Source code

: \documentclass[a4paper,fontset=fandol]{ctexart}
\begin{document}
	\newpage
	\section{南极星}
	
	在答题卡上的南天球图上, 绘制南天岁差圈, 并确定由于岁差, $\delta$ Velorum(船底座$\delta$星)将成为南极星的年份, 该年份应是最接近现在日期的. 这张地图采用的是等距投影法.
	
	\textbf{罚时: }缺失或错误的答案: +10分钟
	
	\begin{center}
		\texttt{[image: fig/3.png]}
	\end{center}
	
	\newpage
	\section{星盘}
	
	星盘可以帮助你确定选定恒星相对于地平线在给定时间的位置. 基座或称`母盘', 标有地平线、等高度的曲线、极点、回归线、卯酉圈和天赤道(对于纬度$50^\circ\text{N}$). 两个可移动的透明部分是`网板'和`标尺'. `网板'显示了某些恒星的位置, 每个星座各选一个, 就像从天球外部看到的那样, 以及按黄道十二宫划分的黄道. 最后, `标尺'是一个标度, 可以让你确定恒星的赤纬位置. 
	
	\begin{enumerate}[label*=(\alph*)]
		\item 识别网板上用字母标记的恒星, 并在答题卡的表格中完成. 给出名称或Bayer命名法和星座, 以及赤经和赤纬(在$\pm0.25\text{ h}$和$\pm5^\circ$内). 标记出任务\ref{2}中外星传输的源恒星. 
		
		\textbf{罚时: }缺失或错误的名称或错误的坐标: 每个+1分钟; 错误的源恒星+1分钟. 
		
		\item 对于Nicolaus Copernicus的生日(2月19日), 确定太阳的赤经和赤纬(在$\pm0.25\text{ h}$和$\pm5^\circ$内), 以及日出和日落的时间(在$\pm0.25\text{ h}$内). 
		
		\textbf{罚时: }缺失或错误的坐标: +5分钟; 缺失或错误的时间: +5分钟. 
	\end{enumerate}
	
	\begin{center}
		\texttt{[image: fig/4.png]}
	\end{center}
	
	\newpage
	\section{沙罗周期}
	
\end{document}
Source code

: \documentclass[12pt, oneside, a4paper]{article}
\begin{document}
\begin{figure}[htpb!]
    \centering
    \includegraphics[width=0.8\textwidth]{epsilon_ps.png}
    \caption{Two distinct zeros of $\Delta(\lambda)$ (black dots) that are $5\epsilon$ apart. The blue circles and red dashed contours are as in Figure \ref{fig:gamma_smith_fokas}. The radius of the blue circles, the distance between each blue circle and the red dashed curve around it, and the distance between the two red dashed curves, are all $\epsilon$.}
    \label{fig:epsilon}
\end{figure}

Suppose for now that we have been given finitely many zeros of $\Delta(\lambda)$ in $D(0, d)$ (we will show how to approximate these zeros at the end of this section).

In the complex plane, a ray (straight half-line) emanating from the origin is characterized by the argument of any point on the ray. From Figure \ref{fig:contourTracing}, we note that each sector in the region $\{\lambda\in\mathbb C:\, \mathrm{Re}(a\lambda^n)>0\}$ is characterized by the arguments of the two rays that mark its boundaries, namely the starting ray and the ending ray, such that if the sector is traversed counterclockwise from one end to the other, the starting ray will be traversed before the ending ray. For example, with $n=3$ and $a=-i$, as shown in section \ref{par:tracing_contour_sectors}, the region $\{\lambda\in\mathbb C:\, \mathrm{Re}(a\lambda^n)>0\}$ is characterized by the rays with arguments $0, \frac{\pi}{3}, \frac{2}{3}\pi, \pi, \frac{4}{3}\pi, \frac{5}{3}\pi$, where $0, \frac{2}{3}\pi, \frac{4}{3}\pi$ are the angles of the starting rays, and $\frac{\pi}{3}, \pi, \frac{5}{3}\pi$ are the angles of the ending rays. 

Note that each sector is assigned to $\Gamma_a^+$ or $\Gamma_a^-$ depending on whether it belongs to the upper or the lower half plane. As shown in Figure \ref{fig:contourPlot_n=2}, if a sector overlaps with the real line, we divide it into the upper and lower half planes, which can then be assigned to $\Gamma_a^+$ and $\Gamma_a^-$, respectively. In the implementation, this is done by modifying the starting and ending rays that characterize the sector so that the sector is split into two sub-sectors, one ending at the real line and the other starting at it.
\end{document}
--------------------
**Work to be completed**
Restate the material word for word, leaving nothing out.

**Result of the exercise**
Source code

: \documentclass[a4paper,fontset=fandol]{ctexart}
\begin{document}
	\newpage
	\section{南极星}
	
	在答题卡上的南天球图上, 绘制南天岁差圈, 并确定由于岁差, $\delta$ Velorum(船底座$\delta$星)将成为南极星的年份, 该年份应是最接近现在日期的. 这张地图采用的是等距投影法.
	
	\textbf{罚时: }缺失或错误的答案: +10分钟
	
	\begin{center}
		\texttt{[image: fig/3.png]}
	\end{center}
	
	\newpage
	\section{星盘}
	
	星盘可以帮助你确定选定恒星相对于地平线在给定时间的位置. 基座或称`母盘', 标有地平线、等高度的曲线、极点、回归线、卯酉圈和天赤道(对于纬度$50^\circ\text{N}$). 两个可移动的透明部分是`网板'和`标尺'. `网板'显示了某些恒星的位置, 每个星座各选一个, 就像从天球外部看到的那样, 以及按黄道十二宫划分的黄道. 最后, `标尺'是一个标度, 可以让你确定恒星的赤纬位置. 
	
	\begin{enumerate}[label*=(\alph*)]
		\item 识别网板上用字母标记的恒星, 并在答题卡的表格中完成. 给出名称或Bayer命名法和星座, 以及赤经和赤纬(在$\pm0.25\text{ h}$和$\pm5^\circ$内). 标记出任务\ref{2}中外星传输的源恒星. 
		
		\textbf{罚时: }缺失或错误的名称或错误的坐标: 每个+1分钟; 错误的源恒星+1分钟. 
		
		\item 对于Nicolaus Copernicus的生日(2月19日), 确定太阳的赤经和赤纬(在$\pm0.25\text{ h}$和$\pm5^\circ$内), 以及日出和日落的时间(在$\pm0.25\text{ h}$内). 
		
		\textbf{罚时: }缺失或错误的坐标: +5分钟; 缺失或错误的时间: +5分钟. 
	\end{enumerate}
	
	\begin{center}
		\texttt{[image: fig/4.png]}
	\end{center}
	
	\newpage
	\section{沙罗周期}
	
\end{document}
Source code

: \documentclass[12pt, oneside, a4paper]{article}
\begin{document}
\begin{figure}[htpb!]
    \centering
    \includegraphics[width=0.8\textwidth]{epsilon_ps.png}
    \caption{Two distinct zeros of $\Delta(\lambda)$ (black dots) that are $5\epsilon$ apart. The blue circles and red dashed contours are as in Figure \ref{fig:gamma_smith_fokas}. The radius of the blue circles, the distance between each blue circle and the red dashed curve around it, and the distance between the two red dashed curves, are all $\epsilon$.}
    \label{fig:epsilon}
\end{figure}

Suppose for now that we have been given finitely many zeros of $\Delta(\lambda)$ in $D(0, d)$ (we will show how to approximate these zeros at the end of this section).

In the complex plane, a ray (straight half-line) emanating from the origin is characterized by the argument of any point on the ray. From Figure \ref{fig:contourTracing}, we note that each sector in the region $\{\lambda\in\mathbb C:\, \mathrm{Re}(a\lambda^n)>0\}$ is characterized by the arguments of the two rays that mark its boundaries, namely the starting ray and the ending ray, such that if the sector is traversed counterclockwise from one end to the other, the starting ray will be traversed before the ending ray. For example, with $n=3$ and $a=-i$, as shown in section \ref{par:tracing_contour_sectors}, the region $\{\lambda\in\mathbb C:\, \mathrm{Re}(a\lambda^n)>0\}$ is characterized by the rays with arguments $0, \frac{\pi}{3}, \frac{2}{3}\pi, \pi, \frac{4}{3}\pi, \frac{5}{3}\pi$, where $0, \frac{2}{3}\pi, \frac{4}{3}\pi$ are the angles of the starting rays, and $\frac{\pi}{3}, \pi, \frac{5}{3}\pi$ are the angles of the ending rays. 

Note that each sector is assigned to $\Gamma_a^+$ or $\Gamma_a^-$ depending on whether it belongs to the upper or the lower half plane. As shown in Figure \ref{fig:contourPlot_n=2}, if a sector overlaps with the real line, we divide it into the upper and lower half planes, which can then be assigned to $\Gamma_a^+$ and $\Gamma_a^-$, respectively. In the implementation, this is done by modifying the starting and ending rays that characterize the sector so that the sector is split into two sub-sectors, one ending at the real line and the other starting at it.
\end{document}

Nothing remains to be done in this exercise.